Ausgehend von der unmittelbaren Umgebung von Cesena und unter Beibehaltung eines konstanten Fokus auf die Orte seines Lebens, weitet sich die von Guidi erforschte Geografie erheblich aus. Nachdem er sich mit Neapel beschäftigt hat, verlagert sich sein Fokus auf Triest, die Via Emilia, die Industriestadt Marghera und Graz bis hin zur Provinz Mailand. Trotz der Verwendung von Formaten wie dem 20x25-Format verzichtet Guidi nicht auf jene “Überschreitungen”, die seit jeher ein Kennzeichen seiner Auseinandersetzung mit der Sprache der Fotografie sind. Ein Beispiel dafür ist die Arbeit in Rubiera und Gibellina im Jahr 1989, wo er die Kamera zur Seite neigte und so völlig neue kompositorische Gleichgewichte erreichte. In Rimini (1991) entwickelte er durch selektive Fokussierung und Neigung einen “subjektiven” Blick, der die Aufmerksamkeit des Betrachters direkt auf den Akt des Sehens zurückführt.

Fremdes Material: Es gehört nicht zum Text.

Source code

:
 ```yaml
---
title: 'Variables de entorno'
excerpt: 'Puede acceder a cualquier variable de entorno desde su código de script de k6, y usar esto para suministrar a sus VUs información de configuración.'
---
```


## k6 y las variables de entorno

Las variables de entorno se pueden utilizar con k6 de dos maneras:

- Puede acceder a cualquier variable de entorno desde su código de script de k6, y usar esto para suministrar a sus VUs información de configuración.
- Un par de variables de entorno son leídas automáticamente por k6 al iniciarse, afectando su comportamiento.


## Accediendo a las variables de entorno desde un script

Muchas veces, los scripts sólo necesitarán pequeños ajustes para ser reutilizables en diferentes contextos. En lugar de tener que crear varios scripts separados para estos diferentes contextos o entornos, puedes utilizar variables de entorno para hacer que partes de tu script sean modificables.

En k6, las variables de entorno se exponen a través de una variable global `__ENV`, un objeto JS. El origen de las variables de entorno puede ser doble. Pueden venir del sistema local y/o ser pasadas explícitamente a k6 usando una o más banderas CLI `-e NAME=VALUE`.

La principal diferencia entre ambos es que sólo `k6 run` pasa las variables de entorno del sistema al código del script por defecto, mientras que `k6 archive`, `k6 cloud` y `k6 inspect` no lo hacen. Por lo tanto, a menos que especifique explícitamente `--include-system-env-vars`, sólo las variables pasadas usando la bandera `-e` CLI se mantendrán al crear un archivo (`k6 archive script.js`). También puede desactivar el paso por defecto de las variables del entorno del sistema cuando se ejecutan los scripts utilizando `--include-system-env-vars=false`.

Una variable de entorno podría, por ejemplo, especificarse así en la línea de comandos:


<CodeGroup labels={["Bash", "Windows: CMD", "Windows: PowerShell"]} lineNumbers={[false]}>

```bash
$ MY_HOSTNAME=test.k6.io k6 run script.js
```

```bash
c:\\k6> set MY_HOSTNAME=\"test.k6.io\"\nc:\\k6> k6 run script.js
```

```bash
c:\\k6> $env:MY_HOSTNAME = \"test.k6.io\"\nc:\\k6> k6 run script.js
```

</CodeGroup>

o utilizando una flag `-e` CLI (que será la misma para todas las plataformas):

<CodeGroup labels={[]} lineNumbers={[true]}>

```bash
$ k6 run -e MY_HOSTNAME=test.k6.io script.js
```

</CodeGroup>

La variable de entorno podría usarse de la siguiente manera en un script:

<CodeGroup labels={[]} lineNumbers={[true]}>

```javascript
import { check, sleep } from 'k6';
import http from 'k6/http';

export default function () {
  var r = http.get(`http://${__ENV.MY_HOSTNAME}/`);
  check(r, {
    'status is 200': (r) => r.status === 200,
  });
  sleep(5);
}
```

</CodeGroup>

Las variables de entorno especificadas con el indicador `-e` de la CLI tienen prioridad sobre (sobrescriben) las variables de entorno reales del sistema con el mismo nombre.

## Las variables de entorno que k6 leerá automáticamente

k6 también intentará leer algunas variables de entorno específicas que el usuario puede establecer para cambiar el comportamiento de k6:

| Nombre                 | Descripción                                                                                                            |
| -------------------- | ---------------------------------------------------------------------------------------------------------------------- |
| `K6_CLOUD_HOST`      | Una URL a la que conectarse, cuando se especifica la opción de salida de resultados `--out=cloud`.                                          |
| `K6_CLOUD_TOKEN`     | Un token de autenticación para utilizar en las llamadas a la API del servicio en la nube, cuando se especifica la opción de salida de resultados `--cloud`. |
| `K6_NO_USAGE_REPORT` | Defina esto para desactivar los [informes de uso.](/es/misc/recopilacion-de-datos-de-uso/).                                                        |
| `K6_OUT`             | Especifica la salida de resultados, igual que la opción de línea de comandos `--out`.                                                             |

Guidi hat auch die zahlreichen Aufträge zur Dokumentation von Architektur und Landschaft, die er von internationalen und italienischen Institutionen erhielt, mit einer wesentlichen Philosophie interpretiert: “Der Fotograf hat keine Ideen. Er muss sich an das anpassen, was da ist. Was kann ich damit machen?”. Zwischen 1993 und 1996 unternahm er eine Reise entlang der B1, die Kaliningrad und Santiago de Compostela verbindet, und erstellte einen noch nie dagewesenen Atlas der Räume zwischen den beiden Städten.

Fotografien aus der Serie In den Bergen, 1983 - 1988
Fotografien aus der Serie In den Bergen, 1983 - 1988

Im Bereich der Architektur bot ihm ein Auftrag des CCA in Montréal die Gelegenheit, mehrere Werke von Carlo Scarpa zu fotografieren, darunter das Grabmal von Brion. Bei dieser Arbeit versuchte Guidi, in den Denkprozess des Architekten einzudringen, und es gelang ihm, Konfigurationen von Licht und Materie zu entdecken, die von der Wissenschaft bis dahin unentdeckt geblieben waren. Anschließend richtete Guidi seinen Blick auf die Architektur von Meistern wie Le Corbusier, Mies van der Rohe und Álvaro Siza, wobei er Licht- und Schattenspiele, Geometrien, Codes und Details hervorhob, die er fast “trotz” der Autoren selbst identifizierte. Bei Guidi sind es die Meisterwerke dieser Architekten, die er in seine persönliche Landschaft integriert und nicht umgekehrt.

Die Komplexität und die theoretische Tiefe von Guidis Denken werden nicht nur durch die fotografischen Abzüge wiedergegeben, die in der vom Autor selbst kuratierten Ausstellung Col tempo über 350 Werke in 34 Sequenzen verteilen. Eine wesentliche Rolle spielen auch die Archivmaterialien und Vitrinen. Anhand von Notizbüchern, Manuskripten, Bänden aus seiner Bibliothek, Drucken und Exemplaren kann der Besucher die Entwicklung seiner Bildsprache nachvollziehen. Diese thematischen Dokumente offenbaren seine Referenzen, die von der Kunstgeschichte bis zu zeitgenössischen Meistern wie Carlo Scarpa und Walker Evans reichen, und geben einen Einblick in die technischen Aspekte des Druckens und des Experimentierens mit verschiedenen Kameras.